Escrituras académicas

"Todos sabemos qué es un plagio cuando el texto original es público y puede ser consultado. Y todos sabemos, también, que si hay un problema endémico de la profesión académica ése es el plagio". Por Antonio Jiménez Morato.

Por Antonio Jiménez Morato.

 

Posiblemente los lectores, siempre entendidos y siempre atentos, recuerden uno de los últimos grandes cuentos de Jorge Luis Borges. Hablo de “Guayaquil”, incluido en El informe de Broadie. Como es sabido, el cuento reproduce un encuentro entre dos académicos que emula, acaso reinterpreta, otro encuentro histórico y mítico entre los dos grandes libertadores latinoamericanos: Simón Bolívar y José de San Martín. Hay una carta, aparecida en Sulaco, donde Bolívar detalla los detalles de la conversación mantenida con San Martín y uno de los dos historiadores, el autoficcional Borges del cuento que funge de narrador del mismo o Zimmermann, quien visita al narrador, debe ir a copiar dicha epístola que esclarecerá muchos de los interrogantes sobre los procesos independentistas de la región. Sutil, entreverada, la narración aletea sobre las pendencias intelectuales del mundo académico y cómo estas se reflejan en el conocimiento que tenemos de la Historia y por extensión del mundo. Acaso sólo la magia de Borges puede tornar interesante un tema tan árido como en de los enfrentamientos de los entornos universitarios. Me permitirán los lectores, por ello, que les remita a dicho cuento para encontrar cierto solaz sobre el tema. Yo, me temo, seré un poco más aburrido.

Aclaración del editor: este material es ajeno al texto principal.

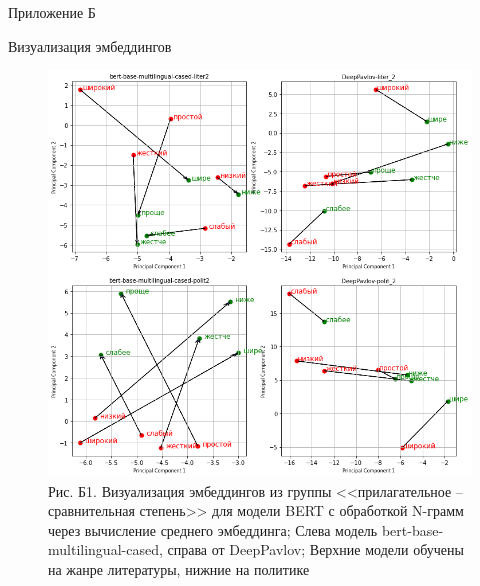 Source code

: \documentclass[a4paper,14pt]{article}
\begin{document}
\newpage


\begin{flushright}
	Приложение Б
\end{flushright}

\begin{center}
	Визуализация эмбеддингов
\end{center}


\begin{figure}[H]
	\centering
	\includegraphics[width=0.95\linewidth]{image/pril_2}
	\caption*{Рис. Б1. Визуализация эмбеддингов из группы <<прилагательное -- сравнительная степень>> для модели BERT с обработкой N-грамм через вычисление среднего эмбеддинга; Слева модель bert-base-multilingual-cased, справа от DeepPavlov; Верхние модели обучены на жанре литературы, нижние на политике}
	\label{fig:pril22}
\end{figure}
\end{document}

Porque es precisamente sobre dicho hábitat, el del disciplinamiento del conocimiento, que tratarán estas líneas. En concreto sobre el anacrónico modo en que siguen funcionando los mecanismos de circulación del conocimiento. Me van a permitir que explique, de modo apresurado, cómo funciona la difusión de las investigaciones universitarias. Un investigador, cualquiera que sea la materia en la que enfoca su trabajo, debe realizar un artículo, los denominados papers en el mundo anglosajón, que ha terminado por esterilizar el conocimiento e imponer el inglés como lengua franca a la que se deben adaptar las mentes de todo el planeta, que ha de ser publicado en una revista científica para obtener el reconocimiento necesario dentro de su campo de conocimiento. Dichos artículos se envían a estas publicaciones, administradas casi siempre por académicos menos descollantes del ramo, para ser evaluados. El proceso, que se pretende lo más objetivo posible, funciona, con leves cambios, del siguiente modo: un responsable de la revista, normalmente el editor pero puede ser uno de los doctorandos a su cargo, realiza una primera lectura del texto, y evalúa si el texto merece o no ser enviado a unos evaluadores externos para que estos aprueben o no su publicación. En el caso de que el mencionado responsable lo envíe, estos evaluadores, normalmente dos (aunque todos sabemos que rara vez son dos), lo reciben de forma anónima, sin conocer el nombre del postulante, y realizan un informe que el postulante recibirá también como anónimo. Dichos informes suelen resolverse en una aprobación, en un rechazo o en una aprobación sujeta a modificaciones. Como resulta obvio, el postulante recibe los comentarios generados por su texto y su veredicto. Jamás sabrá quién leyó su manuscrito, y es muy posible que nunca llegue a verlo publicado sin saber quién decidió que así fuera. Hay otra posibilidad, que es la de ver rechazado su artículo y descubrir, con el paso del tiempo, alguna de las ideas que en él desarrollaba en otro texto ajeno. Como es obvio resulta complicado saber si el firmante de ese texto fue o no quien leyó su artículo, pero la sombra de la duda permanecerá de modo eterno sobre él.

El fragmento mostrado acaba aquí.